My career over time has transitioned from Marketing Services to Financial Services. The scope of products and how robust and secure they must be varies greatly. Marketing content is not typically something that needs to have a secure ecosystem around it aside from capturing information about leads. In the financial service world I am in now the wide ecosystem of systems I need to interact with is much greater than I have had to deal with. The unifying characteristic of systems I have enjoyed working with are those that have a dependable and repeatable build and deployment pipeline.
The greatest frustrations and flaws in systems I have repeatedly dealt with have been related to system environment configuration. Environment configuration can vary widely but it is not typically related to the code of programs written. We have different environments for testing such as development and staging. If your environments have diverged then you are better for testing in production. You might catch code related bugs but there is a swath of environment issues that can completely hose your next release.

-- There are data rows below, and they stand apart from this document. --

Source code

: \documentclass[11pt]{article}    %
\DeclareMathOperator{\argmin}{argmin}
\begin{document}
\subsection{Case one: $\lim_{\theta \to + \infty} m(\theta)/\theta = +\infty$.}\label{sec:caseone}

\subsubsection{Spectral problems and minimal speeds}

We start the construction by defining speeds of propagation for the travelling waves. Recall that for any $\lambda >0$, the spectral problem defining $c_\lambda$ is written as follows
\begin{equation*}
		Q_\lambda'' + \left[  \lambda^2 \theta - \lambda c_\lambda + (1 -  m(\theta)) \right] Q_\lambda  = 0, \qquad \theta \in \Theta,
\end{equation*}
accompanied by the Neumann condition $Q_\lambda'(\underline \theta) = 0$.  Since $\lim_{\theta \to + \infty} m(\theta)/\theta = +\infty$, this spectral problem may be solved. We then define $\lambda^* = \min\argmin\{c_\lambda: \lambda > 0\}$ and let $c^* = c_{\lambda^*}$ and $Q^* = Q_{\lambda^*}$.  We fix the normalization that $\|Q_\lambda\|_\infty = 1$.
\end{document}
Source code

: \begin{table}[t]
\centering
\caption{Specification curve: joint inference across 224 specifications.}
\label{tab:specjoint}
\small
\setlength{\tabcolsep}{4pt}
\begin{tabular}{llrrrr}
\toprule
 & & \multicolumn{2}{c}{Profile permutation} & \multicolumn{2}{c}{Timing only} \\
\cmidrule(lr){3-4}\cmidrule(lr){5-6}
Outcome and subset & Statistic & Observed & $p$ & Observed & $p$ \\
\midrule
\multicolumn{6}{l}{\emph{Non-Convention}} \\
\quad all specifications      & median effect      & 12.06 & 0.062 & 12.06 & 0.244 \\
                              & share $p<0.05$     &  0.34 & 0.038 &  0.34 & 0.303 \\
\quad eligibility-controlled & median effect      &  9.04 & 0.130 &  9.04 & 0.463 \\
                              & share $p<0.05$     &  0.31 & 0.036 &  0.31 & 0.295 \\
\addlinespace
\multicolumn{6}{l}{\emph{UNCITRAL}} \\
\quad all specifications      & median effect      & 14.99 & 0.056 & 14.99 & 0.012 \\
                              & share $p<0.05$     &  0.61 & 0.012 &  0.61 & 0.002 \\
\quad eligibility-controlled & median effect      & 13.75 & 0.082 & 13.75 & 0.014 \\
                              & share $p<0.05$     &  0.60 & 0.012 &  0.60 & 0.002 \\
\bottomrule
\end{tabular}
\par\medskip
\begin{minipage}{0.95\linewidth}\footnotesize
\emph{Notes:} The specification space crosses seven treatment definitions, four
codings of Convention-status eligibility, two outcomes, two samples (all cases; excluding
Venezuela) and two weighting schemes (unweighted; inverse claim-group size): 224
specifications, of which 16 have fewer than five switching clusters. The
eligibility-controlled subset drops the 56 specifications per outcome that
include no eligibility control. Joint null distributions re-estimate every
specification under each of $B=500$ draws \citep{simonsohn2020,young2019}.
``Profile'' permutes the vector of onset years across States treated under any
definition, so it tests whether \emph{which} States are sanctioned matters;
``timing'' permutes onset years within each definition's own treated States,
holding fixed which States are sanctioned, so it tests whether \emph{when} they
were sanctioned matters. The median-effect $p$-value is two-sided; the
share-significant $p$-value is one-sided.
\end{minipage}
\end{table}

If you cannot test in production your systems better have great monitoring and observability.
Issues I have dealt with due to environment configuration: * Webserver Configuration * Operating System Configuration * Deploying a code base from an old server to a new server * Hard coded application specific configuration files required by a code base * Likely much more!
Over the lifetime of an application webserver tweaks occur. Each website has its own concerns with operating efficiently. Whether this is Apache/Nginx/IIS there are loads and loads of settings to configure which can greatly affect your applications. In apache memory settings and upload limits can reveal issues with code. In IIS there is a default AppPool timeout set to 20 minutes. If you are not a shared hosting provider you unlikely need to care for this default setting that may make the experience for a customer negative waiting for slow requests.
Though rare there are default settings at os, application, and code levels that limit the amount of network connections on windows and linux. If you are running a network service you may eventually hit a peak where requests stop being served or time out. In windows the servicepointmanager has a default of 2 connections. In linux there are various connection limits ulimit being one of them. On one team we had a couchdb server in production causing many timeouts during high load days. After exhaustive searching we found that erlang has a default connection limit ERL_MAX_PORTS that needs to be tweaked.
Moving a code base that has been sitting on one server for many years? Good luck! One such server I ran into was a beefy 16 core windows 2008 server. We moved a few services off this box onto several other servers behind a load balancer and saw worse performance! There were years of tweaks and modifications that had occurred that we did not run into on the huge box but everything was compounded on the distributed machines. We ultimately mitigated most of the issues but a lot of knowledge of the individual tweaks were certainly lost.
Every time a new team member joined our team they would attempt to run our applications and run into cryptic errors. Eventually someone would remember that there is a hard coded text file that needs to exist on any machines running specific applications. Also this same requirement was placed in various libraries in use in other systems causing this issue to compound at random times.
There are multiple types of technologies available that can help mitigate many of these issues. Configuration Management software (Desired State Configuration, Puppet, Chef, Salt, Ansible, more?) can be a blessing to teams. All changes can be tracked through version control and updated. Build/Release pipeline tools (TFS, Jenkins, Gradle, Bazel, much more) to record the exact steps and tasks required for build and deployment. Once the human element is taken out far less bugs and downtime occurs. Orchestration Utilities (Service Fabric, Kubernetes) this may involve moving around Docker containers or similar container technologies or packaged actor services. Scalibility and growth of an application is an issue to be mindful of throughout the lifecycle of an application. At any time an application may need to be split out of a monolith or need to scale greatly. Leveraging an orchestration tool can build a base level of modularity and scalability that prevents future frustration with the limits of an application. For example using Azure Functions/AWS Lambda for stateless apis by minimizing the need of maintaining a server and being able to use built in scalability.
Two technologies that will have a huge impact on the future of safe scaled systems are Powershell and Desired State Configuration.
These technologies are open source, cross platform and highly accessible.
Developers, System Administrators, Quality Assurance Engineers and more can benefit by adding these tools to their toolbox.
The convergence on these technologies is going to benefit all three groups. Developers spend less time dealing with Ops details. Ops spends less time maintaining and digging around. QA does not have to deal with strange intermittent bugs that are environment specific.
I highly recommend everyone to take a look at the cross-platform direction that powershell is going. Start looking at using configuration management for your systems it will save you and those that inherit your application a lot of pain.